╭──
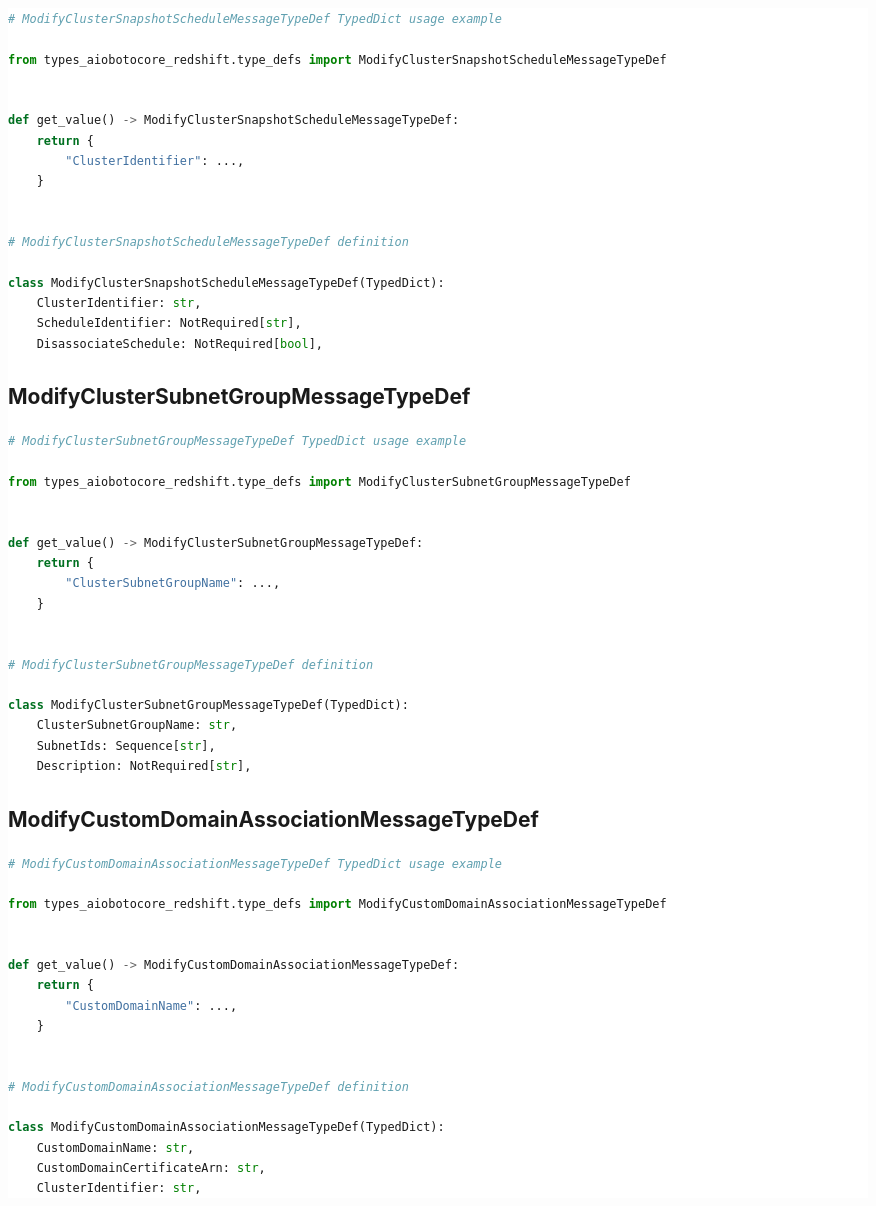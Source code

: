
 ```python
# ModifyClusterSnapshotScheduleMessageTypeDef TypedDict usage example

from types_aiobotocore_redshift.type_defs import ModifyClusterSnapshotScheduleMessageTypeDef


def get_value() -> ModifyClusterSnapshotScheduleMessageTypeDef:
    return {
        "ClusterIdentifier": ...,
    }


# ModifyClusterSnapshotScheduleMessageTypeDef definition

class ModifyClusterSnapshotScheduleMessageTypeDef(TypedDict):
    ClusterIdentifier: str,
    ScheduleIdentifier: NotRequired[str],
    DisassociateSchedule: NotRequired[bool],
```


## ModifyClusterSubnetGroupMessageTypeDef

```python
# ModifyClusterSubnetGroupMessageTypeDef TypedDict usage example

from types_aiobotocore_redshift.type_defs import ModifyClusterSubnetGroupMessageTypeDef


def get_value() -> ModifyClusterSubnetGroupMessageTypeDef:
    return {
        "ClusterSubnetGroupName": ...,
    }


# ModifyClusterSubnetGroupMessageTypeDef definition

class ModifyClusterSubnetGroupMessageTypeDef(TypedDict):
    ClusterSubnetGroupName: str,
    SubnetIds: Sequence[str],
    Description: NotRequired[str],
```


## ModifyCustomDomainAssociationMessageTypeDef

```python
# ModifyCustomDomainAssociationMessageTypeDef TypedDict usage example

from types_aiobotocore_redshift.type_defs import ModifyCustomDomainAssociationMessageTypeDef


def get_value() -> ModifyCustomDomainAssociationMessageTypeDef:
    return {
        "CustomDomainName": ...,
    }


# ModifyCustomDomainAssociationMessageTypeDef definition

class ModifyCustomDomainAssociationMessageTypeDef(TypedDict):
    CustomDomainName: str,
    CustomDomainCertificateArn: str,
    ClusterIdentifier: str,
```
╰──
Your assignment
Repeat the material above in full and exactly, apart from the pictures.

Finished exercise
Source code

:
 ```python
# ModifyClusterSnapshotScheduleMessageTypeDef TypedDict usage example

from types_aiobotocore_redshift.type_defs import ModifyClusterSnapshotScheduleMessageTypeDef


def get_value() -> ModifyClusterSnapshotScheduleMessageTypeDef:
    return {
        "ClusterIdentifier": ...,
    }


# ModifyClusterSnapshotScheduleMessageTypeDef definition

class ModifyClusterSnapshotScheduleMessageTypeDef(TypedDict):
    ClusterIdentifier: str,
    ScheduleIdentifier: NotRequired[str],
    DisassociateSchedule: NotRequired[bool],
```


## ModifyClusterSubnetGroupMessageTypeDef

```python
# ModifyClusterSubnetGroupMessageTypeDef TypedDict usage example

from types_aiobotocore_redshift.type_defs import ModifyClusterSubnetGroupMessageTypeDef


def get_value() -> ModifyClusterSubnetGroupMessageTypeDef:
    return {
        "ClusterSubnetGroupName": ...,
    }


# ModifyClusterSubnetGroupMessageTypeDef definition

class ModifyClusterSubnetGroupMessageTypeDef(TypedDict):
    ClusterSubnetGroupName: str,
    SubnetIds: Sequence[str],
    Description: NotRequired[str],
```


## ModifyCustomDomainAssociationMessageTypeDef

```python
# ModifyCustomDomainAssociationMessageTypeDef TypedDict usage example

from types_aiobotocore_redshift.type_defs import ModifyCustomDomainAssociationMessageTypeDef


def get_value() -> ModifyCustomDomainAssociationMessageTypeDef:
    return {
        "CustomDomainName": ...,
    }


# ModifyCustomDomainAssociationMessageTypeDef definition

class ModifyCustomDomainAssociationMessageTypeDef(TypedDict):
    CustomDomainName: str,
    CustomDomainCertificateArn: str,
    ClusterIdentifier: str,
```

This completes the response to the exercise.